Inciarte offers immediate help for an outfield that needed all it could get. He was mostly a corner outfielder for Arizona — the D-backs had the excellent A.J. Pollock, about whom the Braves inquired often, stationed in center — but Inciarte has played center field and has stellar defensive metrics. Provided Hector Olivera can hit in the majors, what was baseball’s least imposing outfield has the chance to be something above replacement-level and maybe even pretty good.

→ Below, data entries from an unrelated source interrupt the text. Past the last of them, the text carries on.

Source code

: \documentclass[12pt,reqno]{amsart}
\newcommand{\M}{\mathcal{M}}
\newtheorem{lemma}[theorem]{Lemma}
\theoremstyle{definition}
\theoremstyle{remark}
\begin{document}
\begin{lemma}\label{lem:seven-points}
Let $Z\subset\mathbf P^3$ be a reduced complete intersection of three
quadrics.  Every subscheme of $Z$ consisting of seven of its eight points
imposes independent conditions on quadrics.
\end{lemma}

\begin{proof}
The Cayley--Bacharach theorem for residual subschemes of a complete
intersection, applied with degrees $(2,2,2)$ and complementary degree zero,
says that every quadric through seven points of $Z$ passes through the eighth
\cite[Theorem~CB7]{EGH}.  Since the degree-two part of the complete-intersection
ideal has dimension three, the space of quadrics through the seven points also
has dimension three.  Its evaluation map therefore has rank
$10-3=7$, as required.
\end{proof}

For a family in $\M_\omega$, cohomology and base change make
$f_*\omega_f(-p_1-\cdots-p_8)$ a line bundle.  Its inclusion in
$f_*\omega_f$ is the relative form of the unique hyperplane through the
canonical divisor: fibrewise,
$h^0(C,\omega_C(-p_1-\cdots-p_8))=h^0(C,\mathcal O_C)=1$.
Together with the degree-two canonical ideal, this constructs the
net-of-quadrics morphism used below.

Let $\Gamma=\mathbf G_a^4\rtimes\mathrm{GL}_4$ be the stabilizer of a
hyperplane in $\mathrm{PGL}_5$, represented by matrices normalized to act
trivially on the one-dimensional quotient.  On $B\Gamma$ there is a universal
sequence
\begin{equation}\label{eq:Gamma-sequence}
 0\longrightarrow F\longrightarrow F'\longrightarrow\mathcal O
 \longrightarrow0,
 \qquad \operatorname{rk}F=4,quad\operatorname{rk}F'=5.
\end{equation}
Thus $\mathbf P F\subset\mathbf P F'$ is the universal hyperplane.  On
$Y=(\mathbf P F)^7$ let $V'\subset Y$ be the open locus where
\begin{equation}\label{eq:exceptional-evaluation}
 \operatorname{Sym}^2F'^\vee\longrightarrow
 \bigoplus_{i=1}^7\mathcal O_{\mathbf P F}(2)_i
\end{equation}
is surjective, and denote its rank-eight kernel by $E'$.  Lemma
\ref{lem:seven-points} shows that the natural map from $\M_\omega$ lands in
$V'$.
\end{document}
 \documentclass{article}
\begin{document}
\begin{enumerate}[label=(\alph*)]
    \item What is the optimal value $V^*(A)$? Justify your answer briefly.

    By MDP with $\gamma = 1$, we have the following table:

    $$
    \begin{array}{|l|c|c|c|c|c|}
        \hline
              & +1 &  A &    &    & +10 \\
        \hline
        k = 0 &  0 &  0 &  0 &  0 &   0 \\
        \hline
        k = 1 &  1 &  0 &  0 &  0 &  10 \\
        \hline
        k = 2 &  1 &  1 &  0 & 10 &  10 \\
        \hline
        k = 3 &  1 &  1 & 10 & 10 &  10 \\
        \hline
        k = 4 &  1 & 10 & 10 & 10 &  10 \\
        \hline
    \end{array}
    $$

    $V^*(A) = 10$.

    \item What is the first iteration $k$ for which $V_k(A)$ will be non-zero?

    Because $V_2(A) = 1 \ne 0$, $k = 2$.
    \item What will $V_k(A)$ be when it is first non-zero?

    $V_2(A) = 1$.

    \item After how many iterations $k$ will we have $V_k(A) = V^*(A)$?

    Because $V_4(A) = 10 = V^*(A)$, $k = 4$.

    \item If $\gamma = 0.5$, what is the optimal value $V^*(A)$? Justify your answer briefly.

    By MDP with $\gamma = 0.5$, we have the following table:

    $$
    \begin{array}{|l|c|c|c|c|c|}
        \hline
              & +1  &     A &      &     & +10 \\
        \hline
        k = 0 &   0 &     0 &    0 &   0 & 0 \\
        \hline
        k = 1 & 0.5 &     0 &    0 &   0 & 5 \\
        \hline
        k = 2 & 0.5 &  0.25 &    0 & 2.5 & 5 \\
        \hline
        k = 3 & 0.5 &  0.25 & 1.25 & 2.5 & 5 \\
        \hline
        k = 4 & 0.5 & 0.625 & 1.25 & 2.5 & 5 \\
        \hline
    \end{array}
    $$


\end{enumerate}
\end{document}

Swanson is a shortstop, but he could move. (Seem to remember another No. 1 overall pick who shifted to third base. Played for the Braves. Name of Jones.) The Braves like Ozzie Albies as their down-the-road shortstop; they also like Austin Riley, a teenage third baseman taken 41st overall in June with a pick acquired in the Craig Kimbrel trade. Still, the greater point is that an organization that had skewed, intentionally so, toward pitching has been brought closer to plumb with this one trade.

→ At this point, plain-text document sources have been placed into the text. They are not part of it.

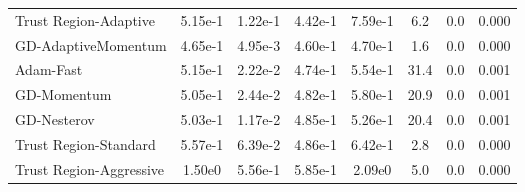 \documentclass{article}
\begin{document}
\begin{table}[htbp]
{\begin{tabular}{p{2.5cm}*{7}{c}}
Trust Region-Adaptive & 5.15e-1 & 1.22e-1 & 4.42e-1 & 7.59e-1 & 6.2 & 0.0 & 0.000 \\
GD-AdaptiveMomentum & 4.65e-1 & 4.95e-3 & 4.60e-1 & 4.70e-1 & 1.6 & 0.0 & 0.000 \\
Adam-Fast & 5.15e-1 & 2.22e-2 & 4.74e-1 & 5.54e-1 & 31.4 & 0.0 & 0.001 \\
GD-Momentum & 5.05e-1 & 2.44e-2 & 4.82e-1 & 5.80e-1 & 20.9 & 0.0 & 0.001 \\
GD-Nesterov & 5.03e-1 & 1.17e-2 & 4.85e-1 & 5.26e-1 & 20.4 & 0.0 & 0.001 \\
Trust Region-Standard & 5.57e-1 & 6.39e-2 & 4.86e-1 & 6.42e-1 & 2.8 & 0.0 & 0.000 \\
Trust Region-Aggressive & 1.50e0 & 5.56e-1 & 5.85e-1 & 2.09e0 & 5.0 & 0.0 & 0.000 \\
\bottomrule
\end{tabular}
}
\end{table}
\end{document}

Trading Miller is the first proof that what the Braves were saying — that young pitching is the game’s greatest currency — is true. The D-backs didn’t draft Swanson hoping to move him before he took a big-league swing, but they have a new and aggressive front office led by Tony La Russa and Dave Stewart and everyday pillars in Pollock and Paul Goldschmidt, and they just sank $206.5 million into Zack Greinke. They’re in win-now mode. Teams in win-now mode get antsy. Check the trades the Padres’ A.J. Preller made with the Braves last offseason. Think he’d make either one again?

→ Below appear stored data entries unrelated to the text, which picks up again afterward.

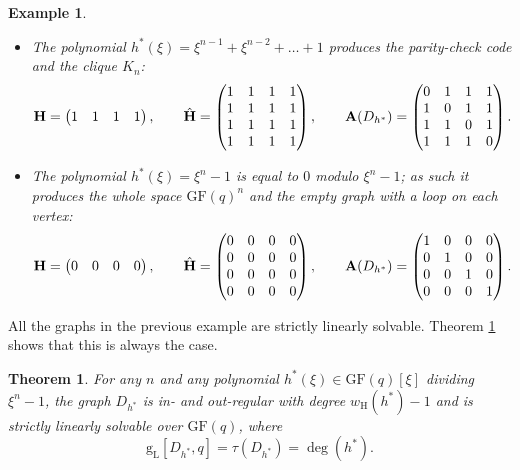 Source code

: \documentclass[a4paper, 11pt]{book}
\numberwithin{equation}{section}
\theoremstyle{plain}
\newtheorem{theorem}	[equation]	{Theorem}
\newtheorem{example}	[equation]	{Example}
\newcommand{\feedback}{\tau}
\newcommand{\adjacency}{{\bf A}}
\newcommand{\linear}[1]{#1_\mathrm{L}}
\newcommand{\guessing}{\mathrm{g}}
\newcommand{\linearGuessing}{\linear{\guessing}}
\newcommand{\wH}{w_\mathrm{H}}
\newcommand{\GF}{\mathrm{GF}}
\renewcommand{\(}{\ldbrack}
\renewcommand{\)}{\rdbrack}
\begin{document}
\begin{example}
\begin{itemize}
    \item The polynomial $h^*(\xi) = \xi^{n-1} + \xi^{n-2} + \dots + 1$ produces the parity-check code and the clique $K_n$:
	\[
		{\bf H} = \begin{pmatrix}
		1 & 1 & 1 & 1
		\end{pmatrix}, \qquad
		\hat{\bf H} = \begin{pmatrix}
		1 & 1 & 1 & 1\\
		1 & 1 & 1 & 1\\
		1 & 1 & 1 & 1\\
		1 & 1 & 1 & 1
		\end{pmatrix}, \qquad
		\adjacency(D_{h^*}) = \begin{pmatrix}
		0 & 1 & 1 & 1\\
		1 & 0 & 1 & 1\\
		1 & 1 & 0 & 1\\
		1 & 1 & 1 & 0
		\end{pmatrix}.
	\]
	
	
	\item The polynomial $h^*(\xi) = \xi^n - 1$ is equal to $0$ modulo $\xi^n-1$; as such it produces the whole space $\GF(q)^n$ and the empty graph with a loop on each vertex:
	\[
		{\bf H} = \begin{pmatrix}
		0 & 0 & 0 & 0
		\end{pmatrix}, \qquad
		\hat{\bf H} = \begin{pmatrix}
		0 & 0 & 0 & 0\\
		0 & 0 & 0 & 0\\
		0 & 0 & 0 & 0\\
		0 & 0 & 0 & 0
		\end{pmatrix}, \qquad
		\adjacency(D_{h^*}) = \begin{pmatrix}
		1 & 0 & 0 & 0\\
		0 & 1 & 0 & 0\\
		0 & 0 & 1 & 0\\
		0 & 0 & 0 & 1
		\end{pmatrix}.
	\]
\end{itemize}
\end{example}

All the graphs in the previous example are strictly linearly solvable. Theorem \ref{th:graph_produced_by_code} shows that this is always the case.


\begin{theorem} \label{th:graph_produced_by_code}
For any $n$ and any polynomial $h^*(\xi) \in \GF(q)[\xi]$ dividing $\xi^n - 1$, the graph $D_{h^*}$ is in- and out-regular with degree $\wH(h^*) - 1$ and is strictly linearly solvable over $\GF(q)$, where
\[
	\linearGuessing[D_{h^*}, q] = \feedback(D_{h^*}) = \deg(h^*).
\]
\end{theorem}
\end{document}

I’ve mentioned the franchise-changing trades made by the teams that reached the 2015 World Series so often that you know them by heart, but here they are again: In December 2010, the Royals sent Greinke, the 2009 American League Cy Young winner, to Milwaukee for Lorenzo Cain and Alcides Escobar; in December 2012, the Mets sent R.A. Dickey, the newly minted National League Cy Young winner, to Toronto for a package including Noah Snydergaard and Travis d’Arnaud.
Coppolella and I had lunch in late October, and he cited the then-ongoing postseason as his template. A rebuilding team must take considered risks and seize its chances. Trading Miller to Arizona ticked both boxes. Miller’s value might never be higher. As good as he was last season, he ranked ninth-worst among NL pitchers who worked 150 innings in xFIP, a measure of fielding independent pitching that factors home-run rate against a pitcher’s expected home-run rate; xFIP is seen as a leading indicator of future performance. And if the Royals and Mets could trade Cy Young winners, why couldn’t the Braves part with Miller, merely an All-Star?
That said, the return on this — two of Arizona’s top three prospects, both ranked among the top 61 in baseball by MLB.com, plus a proven big-league outfielder who’s only 25 — was astonishing. On Thanksgiving, I mentioned that the Braves needed to throw their disgruntled fans a bone; those fans were just served T-bone steak. This was the move a bad team has to make to hasten the process of getting good. This was a master stroke.